*** Extracted records ***

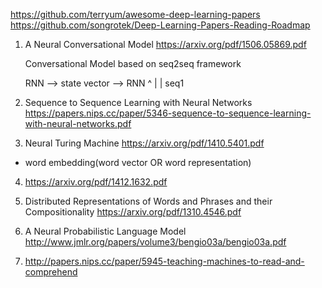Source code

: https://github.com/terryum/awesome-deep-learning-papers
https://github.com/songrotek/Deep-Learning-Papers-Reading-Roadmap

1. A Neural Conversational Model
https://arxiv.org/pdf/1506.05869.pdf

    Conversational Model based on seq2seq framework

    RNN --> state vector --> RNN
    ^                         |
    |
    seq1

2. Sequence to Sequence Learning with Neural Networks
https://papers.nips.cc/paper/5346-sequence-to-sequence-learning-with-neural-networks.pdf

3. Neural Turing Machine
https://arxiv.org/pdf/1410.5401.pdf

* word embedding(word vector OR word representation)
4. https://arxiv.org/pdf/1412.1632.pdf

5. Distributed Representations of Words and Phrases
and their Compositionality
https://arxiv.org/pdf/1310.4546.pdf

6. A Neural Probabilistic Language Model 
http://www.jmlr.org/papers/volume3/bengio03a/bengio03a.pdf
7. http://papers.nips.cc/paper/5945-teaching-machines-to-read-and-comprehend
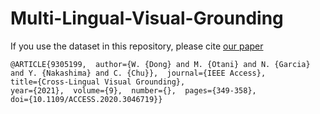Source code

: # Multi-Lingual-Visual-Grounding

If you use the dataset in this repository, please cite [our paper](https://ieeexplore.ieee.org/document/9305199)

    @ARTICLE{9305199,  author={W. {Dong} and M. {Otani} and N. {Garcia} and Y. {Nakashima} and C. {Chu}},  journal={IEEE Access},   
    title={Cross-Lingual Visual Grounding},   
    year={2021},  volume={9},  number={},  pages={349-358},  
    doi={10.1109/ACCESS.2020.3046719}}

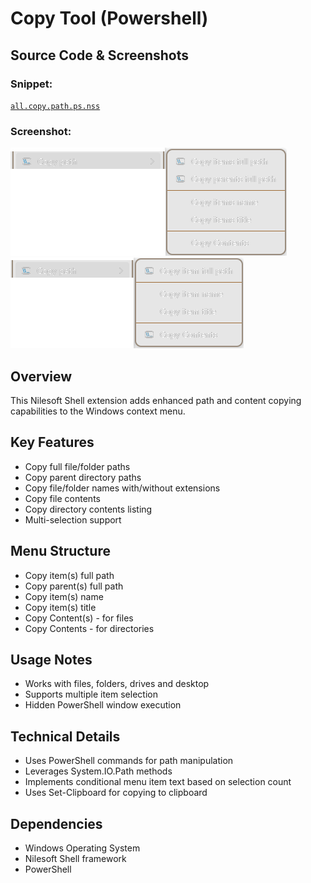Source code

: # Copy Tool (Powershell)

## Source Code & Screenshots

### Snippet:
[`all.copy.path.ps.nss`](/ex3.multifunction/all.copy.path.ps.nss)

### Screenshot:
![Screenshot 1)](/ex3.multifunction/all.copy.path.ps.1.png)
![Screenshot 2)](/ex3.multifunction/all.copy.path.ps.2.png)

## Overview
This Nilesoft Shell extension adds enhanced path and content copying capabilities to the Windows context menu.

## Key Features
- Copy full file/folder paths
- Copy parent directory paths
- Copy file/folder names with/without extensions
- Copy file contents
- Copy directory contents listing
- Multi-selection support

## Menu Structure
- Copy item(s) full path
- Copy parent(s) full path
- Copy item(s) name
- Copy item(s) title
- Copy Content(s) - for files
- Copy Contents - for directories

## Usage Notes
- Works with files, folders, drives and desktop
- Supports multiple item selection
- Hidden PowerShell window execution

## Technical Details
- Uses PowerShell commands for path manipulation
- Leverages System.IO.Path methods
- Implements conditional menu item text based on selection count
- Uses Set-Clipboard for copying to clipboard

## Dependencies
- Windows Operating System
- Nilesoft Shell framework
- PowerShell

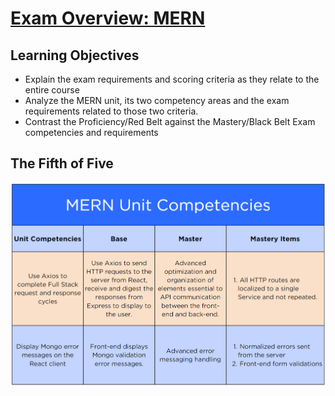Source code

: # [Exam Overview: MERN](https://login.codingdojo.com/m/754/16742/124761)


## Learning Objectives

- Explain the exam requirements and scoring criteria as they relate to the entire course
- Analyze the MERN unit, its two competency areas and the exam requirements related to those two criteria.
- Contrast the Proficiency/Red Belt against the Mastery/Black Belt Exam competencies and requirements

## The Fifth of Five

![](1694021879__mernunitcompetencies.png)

*** End of Extracted records ***
*** Extracted records ***

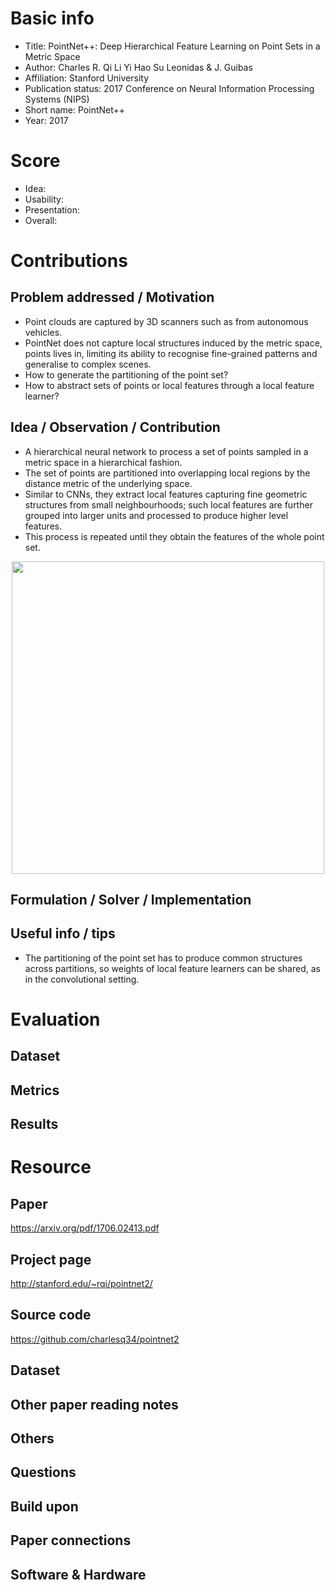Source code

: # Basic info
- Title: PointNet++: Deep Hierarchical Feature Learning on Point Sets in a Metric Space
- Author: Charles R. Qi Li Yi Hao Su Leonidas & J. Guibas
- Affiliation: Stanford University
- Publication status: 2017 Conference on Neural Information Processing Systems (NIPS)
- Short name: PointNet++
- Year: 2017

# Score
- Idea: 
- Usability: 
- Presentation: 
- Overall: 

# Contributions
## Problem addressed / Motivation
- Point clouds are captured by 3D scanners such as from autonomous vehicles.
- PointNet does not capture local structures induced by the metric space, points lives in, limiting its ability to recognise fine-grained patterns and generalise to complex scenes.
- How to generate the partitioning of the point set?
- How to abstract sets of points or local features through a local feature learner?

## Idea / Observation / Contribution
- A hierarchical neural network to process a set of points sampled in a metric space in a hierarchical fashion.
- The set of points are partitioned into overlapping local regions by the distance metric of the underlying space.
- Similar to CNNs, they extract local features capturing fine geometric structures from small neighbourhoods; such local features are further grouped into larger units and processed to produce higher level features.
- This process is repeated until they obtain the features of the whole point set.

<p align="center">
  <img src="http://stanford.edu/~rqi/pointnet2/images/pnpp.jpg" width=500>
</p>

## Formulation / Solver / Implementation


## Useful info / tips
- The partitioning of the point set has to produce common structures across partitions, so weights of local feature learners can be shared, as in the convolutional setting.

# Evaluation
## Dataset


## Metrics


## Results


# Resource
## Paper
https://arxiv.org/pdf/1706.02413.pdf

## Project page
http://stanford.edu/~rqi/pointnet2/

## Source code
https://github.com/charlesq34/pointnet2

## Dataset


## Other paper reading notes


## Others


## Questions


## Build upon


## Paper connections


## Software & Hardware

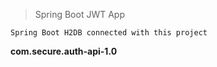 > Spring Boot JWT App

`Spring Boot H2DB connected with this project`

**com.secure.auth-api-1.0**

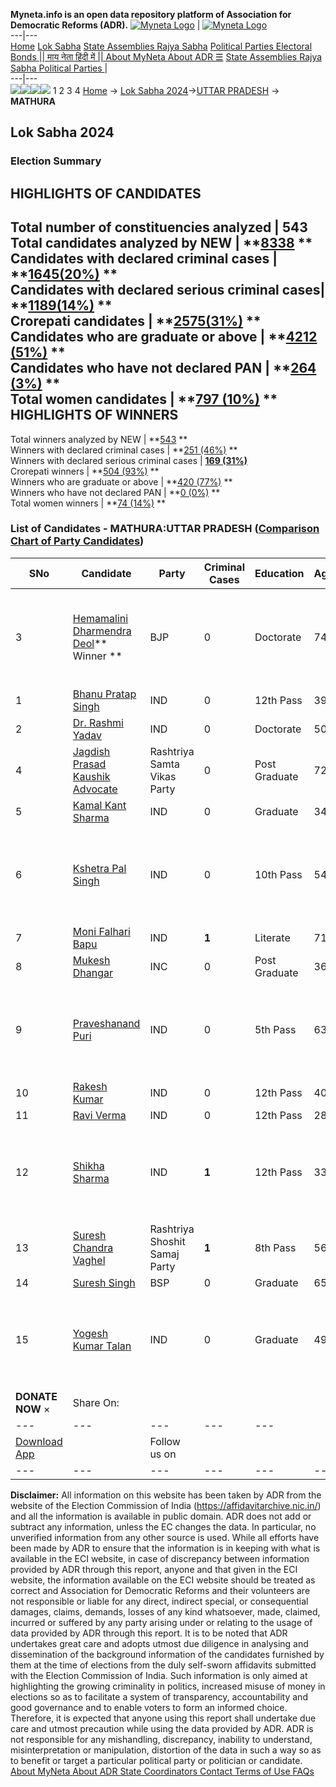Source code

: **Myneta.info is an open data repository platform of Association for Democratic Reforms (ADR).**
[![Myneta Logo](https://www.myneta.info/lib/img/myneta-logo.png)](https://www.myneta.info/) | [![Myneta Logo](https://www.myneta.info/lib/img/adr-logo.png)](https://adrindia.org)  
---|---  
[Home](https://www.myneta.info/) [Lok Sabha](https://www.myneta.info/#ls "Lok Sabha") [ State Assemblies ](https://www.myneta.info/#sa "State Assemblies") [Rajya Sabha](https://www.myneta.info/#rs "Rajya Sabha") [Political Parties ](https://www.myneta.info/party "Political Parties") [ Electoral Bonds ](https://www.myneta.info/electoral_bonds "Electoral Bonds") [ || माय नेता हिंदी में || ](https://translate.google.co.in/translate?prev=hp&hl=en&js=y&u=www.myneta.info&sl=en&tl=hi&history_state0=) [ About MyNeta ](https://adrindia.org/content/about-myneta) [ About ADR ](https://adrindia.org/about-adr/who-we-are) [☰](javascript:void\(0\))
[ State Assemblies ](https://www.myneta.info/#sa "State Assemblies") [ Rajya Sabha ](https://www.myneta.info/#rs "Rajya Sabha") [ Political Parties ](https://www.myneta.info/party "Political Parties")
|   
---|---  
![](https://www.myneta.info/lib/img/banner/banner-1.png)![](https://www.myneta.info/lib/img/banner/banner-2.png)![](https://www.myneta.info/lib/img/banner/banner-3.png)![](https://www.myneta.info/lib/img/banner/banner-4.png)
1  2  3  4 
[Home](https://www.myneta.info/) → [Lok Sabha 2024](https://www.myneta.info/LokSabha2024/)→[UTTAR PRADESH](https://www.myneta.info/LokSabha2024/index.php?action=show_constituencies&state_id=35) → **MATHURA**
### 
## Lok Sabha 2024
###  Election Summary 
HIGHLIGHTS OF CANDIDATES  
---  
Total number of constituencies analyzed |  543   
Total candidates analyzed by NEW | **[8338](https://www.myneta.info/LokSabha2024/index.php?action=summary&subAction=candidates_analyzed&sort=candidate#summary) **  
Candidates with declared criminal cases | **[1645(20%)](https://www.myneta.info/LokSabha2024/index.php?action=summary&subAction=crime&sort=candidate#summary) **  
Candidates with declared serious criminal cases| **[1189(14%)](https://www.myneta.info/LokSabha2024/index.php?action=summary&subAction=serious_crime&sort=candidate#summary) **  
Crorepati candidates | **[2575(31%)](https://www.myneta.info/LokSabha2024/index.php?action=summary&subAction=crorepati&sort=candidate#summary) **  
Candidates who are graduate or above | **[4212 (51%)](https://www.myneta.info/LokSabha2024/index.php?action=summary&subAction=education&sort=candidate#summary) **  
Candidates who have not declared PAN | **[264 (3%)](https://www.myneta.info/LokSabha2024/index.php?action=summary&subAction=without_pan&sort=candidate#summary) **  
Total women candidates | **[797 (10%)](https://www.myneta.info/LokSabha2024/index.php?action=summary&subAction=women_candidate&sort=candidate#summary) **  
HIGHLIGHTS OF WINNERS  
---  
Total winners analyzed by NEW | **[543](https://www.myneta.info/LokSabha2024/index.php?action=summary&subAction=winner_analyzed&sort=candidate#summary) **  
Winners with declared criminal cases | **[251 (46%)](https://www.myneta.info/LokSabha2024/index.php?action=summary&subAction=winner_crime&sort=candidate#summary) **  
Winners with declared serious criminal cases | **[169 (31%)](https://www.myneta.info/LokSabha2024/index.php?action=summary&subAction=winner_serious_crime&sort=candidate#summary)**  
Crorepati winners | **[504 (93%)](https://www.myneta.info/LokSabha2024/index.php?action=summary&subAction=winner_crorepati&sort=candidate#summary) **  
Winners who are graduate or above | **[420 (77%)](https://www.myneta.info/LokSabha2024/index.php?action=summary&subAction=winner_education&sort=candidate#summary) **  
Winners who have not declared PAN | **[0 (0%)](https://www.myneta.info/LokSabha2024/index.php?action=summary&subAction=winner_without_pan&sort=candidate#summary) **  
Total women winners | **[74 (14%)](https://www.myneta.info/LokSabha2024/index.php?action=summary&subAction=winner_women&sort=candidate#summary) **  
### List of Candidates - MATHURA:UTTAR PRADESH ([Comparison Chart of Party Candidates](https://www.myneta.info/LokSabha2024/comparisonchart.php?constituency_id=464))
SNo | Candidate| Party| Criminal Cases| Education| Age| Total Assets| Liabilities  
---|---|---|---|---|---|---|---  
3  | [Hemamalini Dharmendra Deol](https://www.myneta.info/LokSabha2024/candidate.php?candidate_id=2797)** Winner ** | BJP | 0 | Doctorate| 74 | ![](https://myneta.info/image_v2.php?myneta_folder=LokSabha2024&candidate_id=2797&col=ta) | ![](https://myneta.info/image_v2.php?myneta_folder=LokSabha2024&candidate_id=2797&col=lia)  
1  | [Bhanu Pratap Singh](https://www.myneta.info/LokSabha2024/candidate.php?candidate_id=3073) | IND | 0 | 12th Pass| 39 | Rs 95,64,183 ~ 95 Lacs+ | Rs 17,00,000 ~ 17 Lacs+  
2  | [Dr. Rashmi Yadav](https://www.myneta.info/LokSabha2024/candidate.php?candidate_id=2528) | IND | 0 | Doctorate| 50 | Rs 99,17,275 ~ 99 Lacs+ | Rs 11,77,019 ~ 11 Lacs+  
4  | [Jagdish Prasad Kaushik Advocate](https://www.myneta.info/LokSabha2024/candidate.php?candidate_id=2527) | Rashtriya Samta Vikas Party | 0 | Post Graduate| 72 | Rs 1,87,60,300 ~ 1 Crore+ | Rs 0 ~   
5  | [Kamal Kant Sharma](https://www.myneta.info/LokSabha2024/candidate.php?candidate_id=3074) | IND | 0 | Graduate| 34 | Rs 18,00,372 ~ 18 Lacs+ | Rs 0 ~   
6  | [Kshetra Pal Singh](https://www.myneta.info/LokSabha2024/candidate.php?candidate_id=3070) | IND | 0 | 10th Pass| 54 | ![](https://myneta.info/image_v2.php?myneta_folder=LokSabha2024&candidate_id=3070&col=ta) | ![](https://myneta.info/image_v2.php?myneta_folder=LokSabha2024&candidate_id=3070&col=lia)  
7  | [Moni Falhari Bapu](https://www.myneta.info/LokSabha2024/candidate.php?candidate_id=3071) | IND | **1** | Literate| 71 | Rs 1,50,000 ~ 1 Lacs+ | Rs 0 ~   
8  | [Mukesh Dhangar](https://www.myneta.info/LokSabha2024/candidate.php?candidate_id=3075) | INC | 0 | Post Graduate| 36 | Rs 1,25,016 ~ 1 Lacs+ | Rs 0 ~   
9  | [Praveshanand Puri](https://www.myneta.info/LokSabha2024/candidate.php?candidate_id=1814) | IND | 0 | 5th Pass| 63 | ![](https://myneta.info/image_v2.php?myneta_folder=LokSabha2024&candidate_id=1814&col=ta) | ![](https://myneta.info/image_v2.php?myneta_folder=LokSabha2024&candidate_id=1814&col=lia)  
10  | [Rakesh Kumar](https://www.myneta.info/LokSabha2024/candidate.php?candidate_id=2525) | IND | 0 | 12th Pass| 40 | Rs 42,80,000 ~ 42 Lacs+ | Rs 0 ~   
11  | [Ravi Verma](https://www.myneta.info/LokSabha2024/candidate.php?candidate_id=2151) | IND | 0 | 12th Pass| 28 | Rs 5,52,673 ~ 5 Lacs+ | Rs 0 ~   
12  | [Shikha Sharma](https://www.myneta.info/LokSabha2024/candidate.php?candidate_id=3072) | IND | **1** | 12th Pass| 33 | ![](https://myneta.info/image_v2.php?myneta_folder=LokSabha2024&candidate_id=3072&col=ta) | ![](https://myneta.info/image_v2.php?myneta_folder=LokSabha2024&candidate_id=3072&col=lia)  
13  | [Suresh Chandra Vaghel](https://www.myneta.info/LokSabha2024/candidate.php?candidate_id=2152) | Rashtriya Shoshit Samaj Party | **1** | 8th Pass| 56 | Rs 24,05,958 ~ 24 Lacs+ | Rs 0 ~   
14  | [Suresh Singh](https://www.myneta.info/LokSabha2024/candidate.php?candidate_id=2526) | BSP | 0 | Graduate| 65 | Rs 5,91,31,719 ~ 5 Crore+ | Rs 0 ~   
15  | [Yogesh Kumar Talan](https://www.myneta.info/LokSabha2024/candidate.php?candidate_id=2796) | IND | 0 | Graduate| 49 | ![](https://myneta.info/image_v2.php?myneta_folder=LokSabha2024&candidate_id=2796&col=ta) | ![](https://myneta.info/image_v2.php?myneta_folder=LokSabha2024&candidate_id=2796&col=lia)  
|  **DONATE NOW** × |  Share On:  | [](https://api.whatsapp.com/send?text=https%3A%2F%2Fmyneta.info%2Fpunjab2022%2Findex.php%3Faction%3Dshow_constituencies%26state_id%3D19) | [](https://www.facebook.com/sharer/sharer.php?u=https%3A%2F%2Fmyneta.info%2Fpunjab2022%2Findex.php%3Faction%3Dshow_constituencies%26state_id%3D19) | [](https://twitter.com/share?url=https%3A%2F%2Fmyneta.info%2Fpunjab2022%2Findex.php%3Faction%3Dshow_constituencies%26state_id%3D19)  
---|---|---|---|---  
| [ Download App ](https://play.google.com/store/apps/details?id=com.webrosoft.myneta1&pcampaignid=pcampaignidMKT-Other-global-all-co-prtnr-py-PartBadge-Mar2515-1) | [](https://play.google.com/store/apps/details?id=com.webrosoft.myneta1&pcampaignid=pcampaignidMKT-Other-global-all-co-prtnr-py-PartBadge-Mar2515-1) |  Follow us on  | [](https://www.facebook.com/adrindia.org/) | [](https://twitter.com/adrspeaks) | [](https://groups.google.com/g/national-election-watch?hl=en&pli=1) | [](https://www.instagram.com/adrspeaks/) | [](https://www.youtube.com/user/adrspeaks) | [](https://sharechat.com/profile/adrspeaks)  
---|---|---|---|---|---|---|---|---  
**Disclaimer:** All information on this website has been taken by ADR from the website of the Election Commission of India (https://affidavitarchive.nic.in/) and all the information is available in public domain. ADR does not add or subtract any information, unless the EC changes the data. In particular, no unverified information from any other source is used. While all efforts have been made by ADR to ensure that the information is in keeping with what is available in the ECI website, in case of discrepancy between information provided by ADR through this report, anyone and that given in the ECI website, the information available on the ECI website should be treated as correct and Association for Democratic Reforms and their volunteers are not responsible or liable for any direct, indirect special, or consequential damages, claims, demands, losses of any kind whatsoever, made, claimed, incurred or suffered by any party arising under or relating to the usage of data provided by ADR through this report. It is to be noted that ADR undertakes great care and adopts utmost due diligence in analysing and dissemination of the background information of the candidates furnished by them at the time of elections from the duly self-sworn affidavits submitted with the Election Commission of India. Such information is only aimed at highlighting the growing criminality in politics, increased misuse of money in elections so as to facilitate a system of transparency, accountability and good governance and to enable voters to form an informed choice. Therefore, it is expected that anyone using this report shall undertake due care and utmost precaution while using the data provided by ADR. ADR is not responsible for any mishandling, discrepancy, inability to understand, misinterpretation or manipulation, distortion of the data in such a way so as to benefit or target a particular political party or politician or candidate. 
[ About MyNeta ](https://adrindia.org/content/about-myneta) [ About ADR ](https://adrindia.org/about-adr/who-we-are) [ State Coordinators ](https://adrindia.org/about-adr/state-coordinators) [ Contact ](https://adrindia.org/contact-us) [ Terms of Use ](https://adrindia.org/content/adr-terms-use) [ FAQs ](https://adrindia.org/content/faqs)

*** End of Extracted records ***

Task directions
Every line above with the word "Suresh" is to be copied out.

Solution to this exercise
13  | [Suresh Chandra Vaghel](https://www.myneta.info/LokSabha2024/candidate.php?candidate_id=2152) | Rashtriya Shoshit Samaj Party | **1** | 8th Pass| 56 | Rs 24,05,958 ~ 24 Lacs+ | Rs 0 ~   
14  | [Suresh Singh](https://www.myneta.info/LokSabha2024/candidate.php?candidate_id=2526) | BSP | 0 | Graduate| 65 | Rs 5,91,31,719 ~ 5 Crore+ | Rs 0 ~   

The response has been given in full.